#### Goal of the exercise:
Scan the data, and whenever a line contains "failed", copy it.

#### Exercise data:
####################

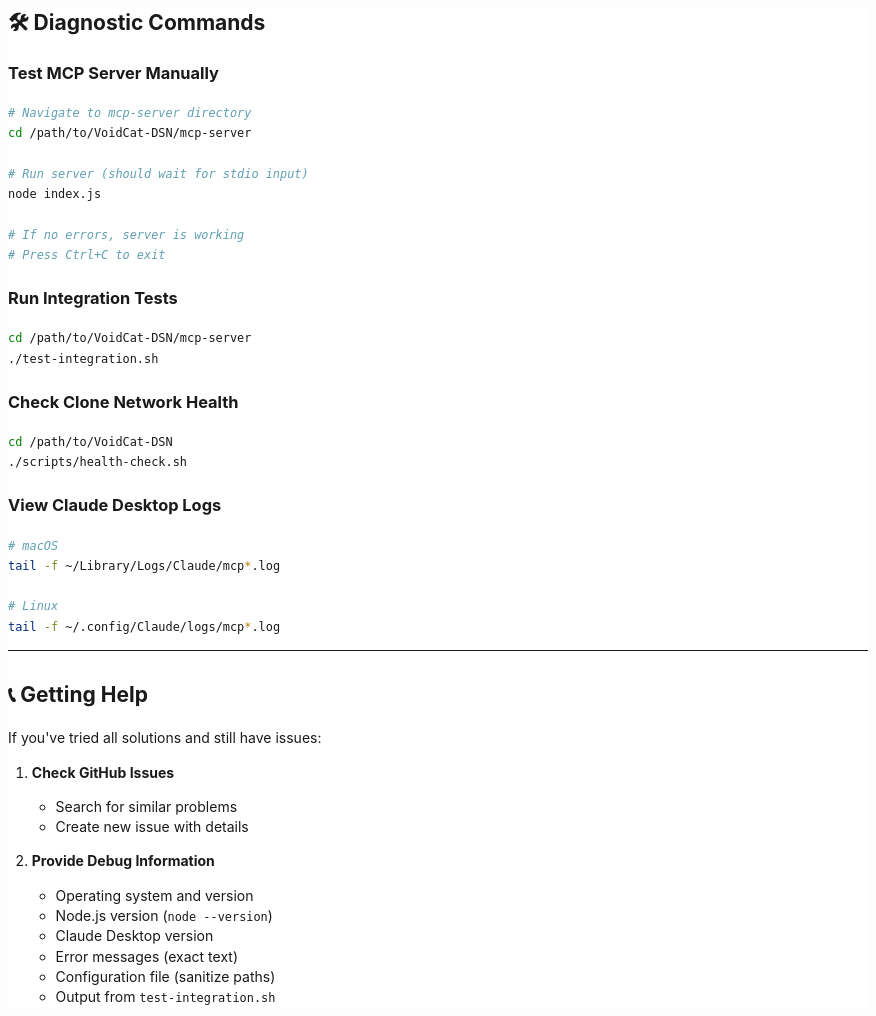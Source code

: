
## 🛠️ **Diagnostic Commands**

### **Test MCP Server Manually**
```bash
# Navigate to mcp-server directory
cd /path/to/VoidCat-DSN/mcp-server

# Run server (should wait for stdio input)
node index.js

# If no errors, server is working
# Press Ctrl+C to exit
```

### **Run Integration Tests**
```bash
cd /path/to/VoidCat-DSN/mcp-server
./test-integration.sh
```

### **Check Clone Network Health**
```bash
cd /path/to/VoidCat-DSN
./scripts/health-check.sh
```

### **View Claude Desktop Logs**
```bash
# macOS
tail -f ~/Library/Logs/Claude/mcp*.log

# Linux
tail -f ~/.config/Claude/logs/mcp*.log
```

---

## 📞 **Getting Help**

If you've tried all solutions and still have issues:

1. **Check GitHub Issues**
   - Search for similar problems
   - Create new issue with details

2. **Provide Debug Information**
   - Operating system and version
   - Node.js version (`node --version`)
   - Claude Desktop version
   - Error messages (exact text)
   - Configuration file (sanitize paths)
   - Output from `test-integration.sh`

####################

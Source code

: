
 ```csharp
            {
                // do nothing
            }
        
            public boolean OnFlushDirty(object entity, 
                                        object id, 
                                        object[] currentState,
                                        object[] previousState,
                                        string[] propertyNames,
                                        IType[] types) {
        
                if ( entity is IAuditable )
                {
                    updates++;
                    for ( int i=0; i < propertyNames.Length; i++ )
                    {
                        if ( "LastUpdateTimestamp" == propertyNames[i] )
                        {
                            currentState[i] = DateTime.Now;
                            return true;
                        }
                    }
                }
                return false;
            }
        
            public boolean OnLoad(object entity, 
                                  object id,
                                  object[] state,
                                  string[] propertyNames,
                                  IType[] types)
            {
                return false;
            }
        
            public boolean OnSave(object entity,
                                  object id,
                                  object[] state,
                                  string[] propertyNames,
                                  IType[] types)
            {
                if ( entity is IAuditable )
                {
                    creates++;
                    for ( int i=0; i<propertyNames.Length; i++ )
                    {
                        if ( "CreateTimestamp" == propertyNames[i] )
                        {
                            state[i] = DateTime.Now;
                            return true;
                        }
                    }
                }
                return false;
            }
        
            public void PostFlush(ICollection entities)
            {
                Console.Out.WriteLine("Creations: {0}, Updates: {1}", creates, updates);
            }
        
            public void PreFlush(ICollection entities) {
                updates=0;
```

####################

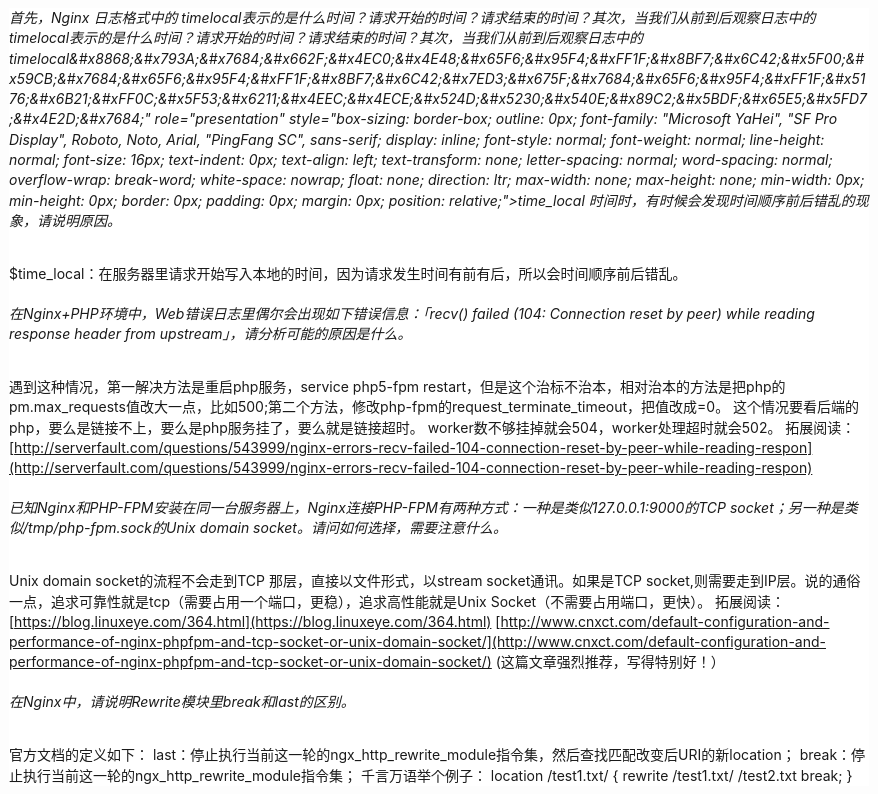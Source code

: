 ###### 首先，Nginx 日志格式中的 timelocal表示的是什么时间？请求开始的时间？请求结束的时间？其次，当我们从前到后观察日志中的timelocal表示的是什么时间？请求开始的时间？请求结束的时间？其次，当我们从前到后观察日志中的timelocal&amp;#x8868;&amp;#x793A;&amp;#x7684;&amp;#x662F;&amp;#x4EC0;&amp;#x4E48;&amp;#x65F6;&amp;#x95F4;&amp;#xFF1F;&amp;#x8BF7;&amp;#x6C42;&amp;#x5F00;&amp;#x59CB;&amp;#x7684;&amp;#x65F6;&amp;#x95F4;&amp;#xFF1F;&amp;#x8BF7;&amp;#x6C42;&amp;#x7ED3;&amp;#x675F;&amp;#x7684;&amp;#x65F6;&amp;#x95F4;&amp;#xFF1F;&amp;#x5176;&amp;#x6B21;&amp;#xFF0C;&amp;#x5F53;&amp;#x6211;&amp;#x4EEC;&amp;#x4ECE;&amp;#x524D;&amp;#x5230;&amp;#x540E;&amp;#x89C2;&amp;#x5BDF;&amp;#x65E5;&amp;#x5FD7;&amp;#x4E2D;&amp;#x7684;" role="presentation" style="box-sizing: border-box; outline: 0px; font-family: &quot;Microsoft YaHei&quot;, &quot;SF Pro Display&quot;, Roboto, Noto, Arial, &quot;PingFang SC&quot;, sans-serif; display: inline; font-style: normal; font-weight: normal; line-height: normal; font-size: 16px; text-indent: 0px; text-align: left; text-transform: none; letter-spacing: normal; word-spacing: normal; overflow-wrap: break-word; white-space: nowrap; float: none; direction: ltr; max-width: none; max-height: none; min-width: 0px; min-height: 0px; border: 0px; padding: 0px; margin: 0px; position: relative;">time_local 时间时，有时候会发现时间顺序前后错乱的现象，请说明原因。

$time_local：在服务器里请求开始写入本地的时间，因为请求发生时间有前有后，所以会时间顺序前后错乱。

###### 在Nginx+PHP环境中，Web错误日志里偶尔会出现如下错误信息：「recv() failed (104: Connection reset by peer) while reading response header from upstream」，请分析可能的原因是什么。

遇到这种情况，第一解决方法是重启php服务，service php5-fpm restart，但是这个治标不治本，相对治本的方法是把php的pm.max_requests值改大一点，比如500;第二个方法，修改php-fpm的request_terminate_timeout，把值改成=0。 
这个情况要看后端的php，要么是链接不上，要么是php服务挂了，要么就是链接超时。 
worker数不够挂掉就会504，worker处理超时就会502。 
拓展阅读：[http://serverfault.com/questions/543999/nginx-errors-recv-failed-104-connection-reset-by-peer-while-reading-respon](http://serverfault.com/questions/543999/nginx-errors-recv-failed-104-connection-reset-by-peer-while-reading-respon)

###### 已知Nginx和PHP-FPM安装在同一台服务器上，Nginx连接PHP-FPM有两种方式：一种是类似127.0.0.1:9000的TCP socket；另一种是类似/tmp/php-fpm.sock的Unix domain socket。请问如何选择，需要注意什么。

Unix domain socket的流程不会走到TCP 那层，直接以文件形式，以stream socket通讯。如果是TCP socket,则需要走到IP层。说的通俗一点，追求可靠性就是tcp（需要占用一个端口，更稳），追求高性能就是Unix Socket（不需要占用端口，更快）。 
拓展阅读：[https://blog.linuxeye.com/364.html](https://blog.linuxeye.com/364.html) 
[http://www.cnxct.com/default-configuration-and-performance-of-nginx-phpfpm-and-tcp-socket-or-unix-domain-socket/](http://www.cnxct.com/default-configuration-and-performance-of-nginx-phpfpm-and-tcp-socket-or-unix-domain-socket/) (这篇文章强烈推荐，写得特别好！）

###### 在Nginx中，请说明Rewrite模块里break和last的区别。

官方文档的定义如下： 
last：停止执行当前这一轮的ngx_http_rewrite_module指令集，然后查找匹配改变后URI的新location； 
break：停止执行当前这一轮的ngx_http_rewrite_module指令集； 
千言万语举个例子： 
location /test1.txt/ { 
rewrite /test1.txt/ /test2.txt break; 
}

####################

#### Task output:
###### 在Nginx+PHP环境中，Web错误日志里偶尔会出现如下错误信息：「recv() failed (104: Connection reset by peer) while reading response header from upstream」，请分析可能的原因是什么。
拓展阅读：[http://serverfault.com/questions/543999/nginx-errors-recv-failed-104-connection-reset-by-peer-while-reading-respon](http://serverfault.com/questions/543999/nginx-errors-recv-failed-104-connection-reset-by-peer-while-reading-respon)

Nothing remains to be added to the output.